How can clients avoid paying large inheritance tax (IHT) bill immediately? BKL private client tax specialist Terry Jordan answers a fellow professional’s query for Taxation magazine’s Readers’ Forum.
The tax query
‘A brother and sister are equally entitled to the residue of their parents’ estate. This includes a property worth around £2.7m, with an equity release loan currently owed £1.1m. Inheritance tax of £350,000 has been deferred under the instalment option for property. The sister would like to keep the property and the brother would like to sell. The sister is working out options for settling with her brother.
IHTA 1984, s 227(4) requires that, where there is a partial sale of a property subject to payment of IHT by instalments, the proportionate part of the tax will be payable immediately. However, is the property really being sold? Is there an argument that the daughter is lending funds to the estate to settle the son’s share of the property and she will then take on the existing debt and the property in return for the loan?
Is there a way to structure the appointment of the property which would not trigger the requirement to settle the tax?’ Query 20,411– Passerine.
Terry Jordan’s reply: The notion of the daughter taking on the existing debt is puzzling.
‘We are told that the property is worth £2.7m with an equity release loan of £1.1m but unfortunately we are not given details of other assets in the estate or the availability of ordinary and residence nil rate bands.
In my opinion, unless one or more people might occupy a property for as long as the current owner, such that the ‘sharing’ exemption in FA 1986, s 102B(4) can be exploited, equity release often in the form of a lifetime mortgage is the most practical way to deal with inheritance tax planning for the family home. Nowadays the sum borrowed must be given away (or, subject to financial advice invested in a discounted gift scheme) in the hope of the borrower(s) living for at least seven years. The capital borrowed, together with accrued interest, is deductible when calculating the value for IHT. The debt would be secured by a charge over the property and IHTA 1984, s 162(4) would apply. Prior to 2013 it was possible to invest the sum borrowed in, eg an AIM portfolio that would qualify on death for business property relief at 100% so that a saving was achieved after only two years. That strategy was effectively blocked by s 162B with effect from 17 July 2013 but ‘grandfathered’ for liabilities incurred before 6 April that year. In certain circumstances an immediate saving can be achieved if the effect of the gift of the cash is to reduce the value of the estate on death to no more than the taper threshold of £2m for the residence nil rate band.

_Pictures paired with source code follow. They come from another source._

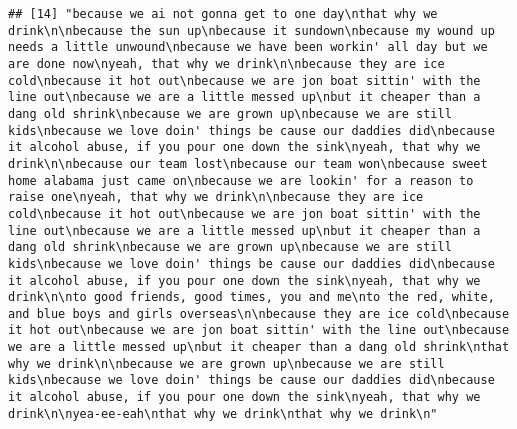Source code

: \documentclass[]{article}
\begin{document}
\begin{verbatim}
## [14] "because we ai not gonna get to one day\nthat why we drink\n\nbecause the sun up\nbecause it sundown\nbecause my wound up needs a little unwound\nbecause we have been workin' all day but we are done now\nyeah, that why we drink\n\nbecause they are ice cold\nbecause it hot out\nbecause we are jon boat sittin' with the line out\nbecause we are a little messed up\nbut it cheaper than a dang old shrink\nbecause we are grown up\nbecause we are still kids\nbecause we love doin' things be cause our daddies did\nbecause it alcohol abuse, if you pour one down the sink\nyeah, that why we drink\n\nbecause our team lost\nbecause our team won\nbecause sweet home alabama just came on\nbecause we are lookin' for a reason to raise one\nyeah, that why we drink\n\nbecause they are ice cold\nbecause it hot out\nbecause we are jon boat sittin' with the line out\nbecause we are a little messed up\nbut it cheaper than a dang old shrink\nbecause we are grown up\nbecause we are still kids\nbecause we love doin' things be cause our daddies did\nbecause it alcohol abuse, if you pour one down the sink\nyeah, that why we drink\n\nto good friends, good times, you and me\nto the red, white, and blue boys and girls overseas\n\nbecause they are ice cold\nbecause it hot out\nbecause we are jon boat sittin' with the line out\nbecause we are a little messed up\nbut it cheaper than a dang old shrink\nthat why we drink\n\nbecause we are grown up\nbecause we are still kids\nbecause we love doin' things be cause our daddies did\nbecause it alcohol abuse, if you pour one down the sink\nyeah, that why we drink\n\nyea-ee-eah\nthat why we drink\nthat why we drink\n"                                                                                                                                                                                                                                                                                                                                                                                                                                                                                                                                                                                                                                                                                                                                                                                                                                                                                                                                                                                                                                                                                                                                                                                                                                                                

\end{verbatim}
\end{document}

The brother wants to sell the property, and the daughter wants to keep it. I am puzzled by the notion of the daughter taking on the existing debt as the equity release lenders normally want their money back on the original borrowers vacating the property either on death or on going into permanent care unless Passerine means that the daughter would repay the lenders in full. The lenders will inevitably have a charge over the property and would have to consent to any transfer of title. I did consider whether an instrument of variation might be employed if less than two years had elapsed since the second death but think that would be ruled out by s 142(3) as there would apparently be ‘extraneous consideration’ provided by the daughter out of her own resources.
If the daughter has sufficient resources, I do not see why she could not discharge the liability in full and agree a division of the property with her brother continuing to pay the IHT by instalments. However, I leave the stamp duty land tax implications of such a course of action to others.’